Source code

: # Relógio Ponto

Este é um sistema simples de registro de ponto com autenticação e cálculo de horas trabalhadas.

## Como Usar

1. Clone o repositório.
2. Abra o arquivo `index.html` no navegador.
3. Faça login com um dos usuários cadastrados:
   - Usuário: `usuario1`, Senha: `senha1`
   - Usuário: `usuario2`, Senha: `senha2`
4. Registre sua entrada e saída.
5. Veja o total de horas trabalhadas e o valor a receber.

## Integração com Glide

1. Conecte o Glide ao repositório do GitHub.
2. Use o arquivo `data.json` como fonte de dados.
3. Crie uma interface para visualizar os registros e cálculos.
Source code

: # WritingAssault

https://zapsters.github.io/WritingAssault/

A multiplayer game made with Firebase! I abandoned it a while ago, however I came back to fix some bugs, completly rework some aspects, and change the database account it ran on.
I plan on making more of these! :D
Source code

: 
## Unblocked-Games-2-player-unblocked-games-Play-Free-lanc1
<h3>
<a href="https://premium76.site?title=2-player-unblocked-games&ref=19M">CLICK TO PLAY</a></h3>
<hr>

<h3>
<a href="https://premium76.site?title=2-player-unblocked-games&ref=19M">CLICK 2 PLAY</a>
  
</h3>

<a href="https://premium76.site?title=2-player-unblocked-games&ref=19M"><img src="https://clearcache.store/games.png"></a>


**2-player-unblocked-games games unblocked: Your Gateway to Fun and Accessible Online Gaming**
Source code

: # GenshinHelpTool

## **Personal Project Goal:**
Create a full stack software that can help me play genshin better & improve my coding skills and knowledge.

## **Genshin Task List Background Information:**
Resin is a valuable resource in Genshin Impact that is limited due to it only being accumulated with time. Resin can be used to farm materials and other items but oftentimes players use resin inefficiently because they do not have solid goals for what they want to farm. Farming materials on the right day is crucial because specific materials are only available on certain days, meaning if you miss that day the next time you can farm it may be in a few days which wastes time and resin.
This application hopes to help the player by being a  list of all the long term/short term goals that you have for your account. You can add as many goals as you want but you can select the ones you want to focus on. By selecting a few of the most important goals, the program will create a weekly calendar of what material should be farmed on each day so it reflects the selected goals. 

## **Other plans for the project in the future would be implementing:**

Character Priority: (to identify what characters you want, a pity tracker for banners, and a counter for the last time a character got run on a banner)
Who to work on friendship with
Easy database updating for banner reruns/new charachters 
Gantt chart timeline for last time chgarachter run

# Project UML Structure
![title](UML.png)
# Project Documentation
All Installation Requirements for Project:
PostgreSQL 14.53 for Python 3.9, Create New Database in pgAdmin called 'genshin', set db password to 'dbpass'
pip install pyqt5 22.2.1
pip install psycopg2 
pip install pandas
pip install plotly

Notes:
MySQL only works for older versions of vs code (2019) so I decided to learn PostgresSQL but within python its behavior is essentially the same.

▸ **What to produce**:
Output all entries again exactly; no line may be altered.

▸ **Output**:
Source code

: # Relógio Ponto

Este é um sistema simples de registro de ponto com autenticação e cálculo de horas trabalhadas.

## Como Usar

1. Clone o repositório.
2. Abra o arquivo `index.html` no navegador.
3. Faça login com um dos usuários cadastrados:
   - Usuário: `usuario1`, Senha: `senha1`
   - Usuário: `usuario2`, Senha: `senha2`
4. Registre sua entrada e saída.
5. Veja o total de horas trabalhadas e o valor a receber.

## Integração com Glide

1. Conecte o Glide ao repositório do GitHub.
2. Use o arquivo `data.json` como fonte de dados.
3. Crie uma interface para visualizar os registros e cálculos.
Source code

: # WritingAssault

https://zapsters.github.io/WritingAssault/

A multiplayer game made with Firebase! I abandoned it a while ago, however I came back to fix some bugs, completly rework some aspects, and change the database account it ran on.
I plan on making more of these! :D
Source code

: 
## Unblocked-Games-2-player-unblocked-games-Play-Free-lanc1
<h3>
<a href="https://premium76.site?title=2-player-unblocked-games&ref=19M">CLICK TO PLAY</a></h3>
<hr>

<h3>
<a href="https://premium76.site?title=2-player-unblocked-games&ref=19M">CLICK 2 PLAY</a>
  
</h3>

<a href="https://premium76.site?title=2-player-unblocked-games&ref=19M"><img src="https://clearcache.store/games.png"></a>


**2-player-unblocked-games games unblocked: Your Gateway to Fun and Accessible Online Gaming**
Source code

: # GenshinHelpTool

## **Personal Project Goal:**
Create a full stack software that can help me play genshin better & improve my coding skills and knowledge.

## **Genshin Task List Background Information:**
Resin is a valuable resource in Genshin Impact that is limited due to it only being accumulated with time. Resin can be used to farm materials and other items but oftentimes players use resin inefficiently because they do not have solid goals for what they want to farm. Farming materials on the right day is crucial because specific materials are only available on certain days, meaning if you miss that day the next time you can farm it may be in a few days which wastes time and resin.
This application hopes to help the player by being a  list of all the long term/short term goals that you have for your account. You can add as many goals as you want but you can select the ones you want to focus on. By selecting a few of the most important goals, the program will create a weekly calendar of what material should be farmed on each day so it reflects the selected goals. 

## **Other plans for the project in the future would be implementing:**

Character Priority: (to identify what characters you want, a pity tracker for banners, and a counter for the last time a character got run on a banner)
Who to work on friendship with
Easy database updating for banner reruns/new charachters 
Gantt chart timeline for last time chgarachter run

# Project UML Structure
![title](UML.png)
# Project Documentation
All Installation Requirements for Project:
PostgreSQL 14.53 for Python 3.9, Create New Database in pgAdmin called 'genshin', set db password to 'dbpass'
pip install pyqt5 22.2.1
pip install psycopg2 
pip install pandas
pip install plotly

Notes:
MySQL only works for older versions of vs code (2019) so I decided to learn PostgresSQL but within python its behavior is essentially the same.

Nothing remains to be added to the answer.